As far as I know, integers in C++ can be treated like booleans, and we can have a code like this:
int a = 6, b = 10;
if (a && b) do something ---> true as both a and b are non-zero
Now, assume that we have:
__m256i a, b;
I need to apply logical_and (&&) for all 4 long variables in __m256i, and return true if one pair is non-zero. I mean something like:
(a[0] && b[0]) || (a[1] && b[1]) || ...
Do we have a fast code in AVX or AVX2 for this purpose?
I could not find any direct instruction for this purpose, and definitely, using the bitwise and (&) also is not the same.

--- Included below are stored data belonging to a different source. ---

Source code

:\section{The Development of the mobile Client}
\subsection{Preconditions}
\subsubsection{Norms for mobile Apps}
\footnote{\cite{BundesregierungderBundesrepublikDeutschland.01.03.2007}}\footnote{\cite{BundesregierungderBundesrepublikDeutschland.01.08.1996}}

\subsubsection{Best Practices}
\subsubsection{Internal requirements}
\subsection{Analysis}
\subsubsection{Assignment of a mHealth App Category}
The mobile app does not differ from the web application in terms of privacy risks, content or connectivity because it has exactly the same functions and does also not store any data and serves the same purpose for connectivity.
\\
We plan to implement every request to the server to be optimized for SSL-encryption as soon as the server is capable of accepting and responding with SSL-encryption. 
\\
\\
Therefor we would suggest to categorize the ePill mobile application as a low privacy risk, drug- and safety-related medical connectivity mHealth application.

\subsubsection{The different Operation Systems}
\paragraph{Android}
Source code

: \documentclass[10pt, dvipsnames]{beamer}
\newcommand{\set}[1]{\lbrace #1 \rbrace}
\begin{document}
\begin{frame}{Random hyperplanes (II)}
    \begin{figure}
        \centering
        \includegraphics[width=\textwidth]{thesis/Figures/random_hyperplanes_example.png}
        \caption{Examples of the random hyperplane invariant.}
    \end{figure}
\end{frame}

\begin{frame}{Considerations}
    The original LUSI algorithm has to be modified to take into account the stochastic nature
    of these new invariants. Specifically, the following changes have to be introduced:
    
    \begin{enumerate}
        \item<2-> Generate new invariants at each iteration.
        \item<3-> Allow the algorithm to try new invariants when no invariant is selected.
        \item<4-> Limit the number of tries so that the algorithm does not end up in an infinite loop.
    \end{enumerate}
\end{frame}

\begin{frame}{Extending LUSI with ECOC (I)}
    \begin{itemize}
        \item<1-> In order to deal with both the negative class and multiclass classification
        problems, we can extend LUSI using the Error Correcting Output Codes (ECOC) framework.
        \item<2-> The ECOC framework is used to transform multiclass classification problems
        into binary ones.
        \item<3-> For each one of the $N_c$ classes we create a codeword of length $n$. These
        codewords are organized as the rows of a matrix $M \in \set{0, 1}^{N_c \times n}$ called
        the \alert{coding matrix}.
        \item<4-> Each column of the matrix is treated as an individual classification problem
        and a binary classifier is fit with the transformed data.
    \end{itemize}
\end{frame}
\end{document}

You can cleverly combine a vpcmpeqq
with a vptest
:
__m256i mask = _mm256_cmpeq_epi64(a, _mm256_set1_epi64x(0));
bool result = ! _mm256_testc_si256(mask, b);
The result
is true if and only if (~mask & b) != 0
or
((a[i]==0 ? 0 : -1) & b[i]) != 0 // for some i
// equivalent to
((a[i]==0 ? 0 : b[i])) != 0 // for some i
// equivalent to
a[i]!=0 && b[i]!=0 // for some i
which is equivalent to what you want.
Godbolt-link (play around with a
and b
): https://godbolt.org/z/aTjx7vMKd
If result
is a loop condition, the compiler should of course directly do a jb
/jnb
instruction instead of setnb
.